Deux bandes de jeunes se rejettent la faute de la bagarre qui a mal tourné. (Photo : archives lq/fabrizio pizzolante)

Dans un camp comme dans l’autre, on était prêt à en découdre, a estimé le procureur. Affirmer le contraire serait naïf. Il a toutefois écarté l’intention de tuer du chef des prévenus.

Qui a commencé et qui a donné le premier coup ? Deux bandes rivales se sont affrontées à Gasperich, vers 2 h, dans la nuit du 24 au 25 août 2018. Dan et Gilles ont sévèrement blessé deux jeunes hommes d’un coup de poing et d’une balle de pistolet à air comprimé. Ils comparaissent ces jours-ci face à la 13e chambre criminelle du tribunal d’arrondissement de Luxembourg pour tentative de meurtre et coups et blessures volontaires, entre autres.
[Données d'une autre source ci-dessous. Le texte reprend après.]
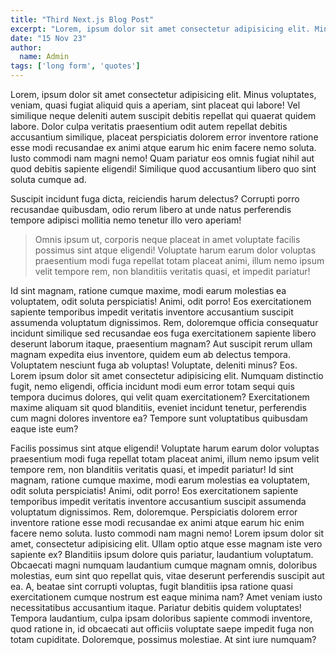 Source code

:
 ```yaml
---
title: "Third Next.js Blog Post"
excerpt: "Lorem, ipsum dolor sit amet consectetur adipisicing elit. Minus voluptates, veniam, quasi fugiat aliquid quis a aperiam, sint placeat qui labore!"
date: "15 Nov 23"
author:
  name: Admin
tags: ['long form', 'quotes']
---
```


Lorem, ipsum dolor sit amet consectetur adipisicing elit. Minus voluptates, veniam, quasi fugiat aliquid quis a aperiam, sint placeat qui labore! Vel similique neque deleniti autem suscipit debitis repellat qui quaerat quidem labore. Dolor culpa veritatis praesentium odit autem repellat debitis accusantium similique, placeat perspiciatis dolorem error inventore ratione esse modi recusandae ex animi atque earum hic enim facere nemo soluta. Iusto commodi nam magni nemo! Quam pariatur eos omnis fugiat nihil aut quod debitis sapiente eligendi! Similique quod accusantium libero quo sint soluta cumque ad.

Suscipit incidunt fuga dicta, reiciendis harum delectus? Corrupti porro recusandae quibusdam, odio rerum libero at unde natus perferendis tempore adipisci mollitia nemo tenetur illo vero aperiam! 

>Omnis ipsum ut, corporis neque placeat in amet voluptate facilis possimus sint atque eligendi! Voluptate harum earum dolor voluptas praesentium modi fuga repellat totam placeat animi, illum nemo ipsum velit tempore rem, non blanditiis veritatis quasi, et impedit pariatur! 

Id sint magnam, ratione cumque maxime, modi earum molestias ea voluptatem, odit soluta perspiciatis! Animi, odit porro! Eos exercitationem sapiente temporibus impedit veritatis inventore accusantium suscipit assumenda voluptatum dignissimos. Rem, doloremque officia consequatur incidunt similique sed recusandae eos fuga exercitationem sapiente libero deserunt laborum itaque, praesentium magnam? Aut suscipit rerum ullam magnam expedita eius inventore, quidem eum ab delectus tempora. Voluptatem nesciunt fuga ab voluptas! Voluptate, deleniti minus? Eos.
Lorem ipsum dolor sit amet consectetur adipisicing elit. Numquam distinctio fugit, nemo eligendi, officia incidunt modi eum error totam sequi quis tempora ducimus dolores, qui velit quam exercitationem? Exercitationem maxime aliquam sit quod blanditiis, eveniet incidunt tenetur, perferendis cum magni dolores inventore ea? Tempore sunt voluptatibus quibusdam eaque iste eum?  

Facilis possimus sint atque eligendi! Voluptate harum earum dolor voluptas praesentium modi fuga repellat totam placeat animi, illum nemo ipsum velit tempore rem, non blanditiis veritatis quasi, et impedit pariatur! Id sint magnam, ratione cumque maxime, modi earum molestias ea voluptatem, odit soluta perspiciatis! Animi, odit porro! Eos exercitationem sapiente temporibus impedit veritatis inventore accusantium suscipit assumenda voluptatum dignissimos. Rem, doloremque. Perspiciatis dolorem error inventore ratione esse modi recusandae ex animi atque earum hic enim facere nemo soluta. Iusto commodi nam magni nemo! Lorem ipsum dolor sit amet, consectetur adipisicing elit. Ullam optio atque esse magnam iste vero sapiente ex? Blanditiis ipsum dolore quis pariatur, laudantium voluptatum. Obcaecati magni numquam laudantium cumque magnam omnis, doloribus molestias, eum sint quo repellat quis, vitae deserunt perferendis suscipit aut ea. A, beatae sint corrupti voluptas, fugit blanditiis ipsa ratione quasi exercitationem cumque nostrum est eaque minima nam? Amet veniam iusto necessitatibus accusantium itaque. Pariatur debitis quidem voluptates! Tempora laudantium, culpa ipsam doloribus sapiente commodi inventore, quod ratione in, id obcaecati aut officiis voluptate saepe impedit fuga non totam cupiditate. Doloremque, possimus molestiae. At sint iure numquam?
Des faits loin d’être anodins dus à ce qui ressemble à des gamineries.

À la barre, les membres des deux bandes se rejettent la faute, ainsi que l’initiative des provocations et des intimidations. Plutôt que d’éviter la confrontation, les deux bandes qui prétendent à la fois se craindre et ne pas avoir pris au sérieux les menaces, se sont retrouvées pour assister à «un un contre un» entre Daniel et Garba. «Lors de la première phase de la bagarre, je n’ai rien pu faire. Garba a enroulé mes cheveux autour de sa main pour m’immobiliser. Cela faisait mal», explique Daniel, petite queue de cheval sur le haut du crâne, qui assure ne pas avoir eu l’intention de blesser son adversaire. «Je n’ai fait que lui donner un seul coup de poing. Il s’est écroulé et il est mal tombé.»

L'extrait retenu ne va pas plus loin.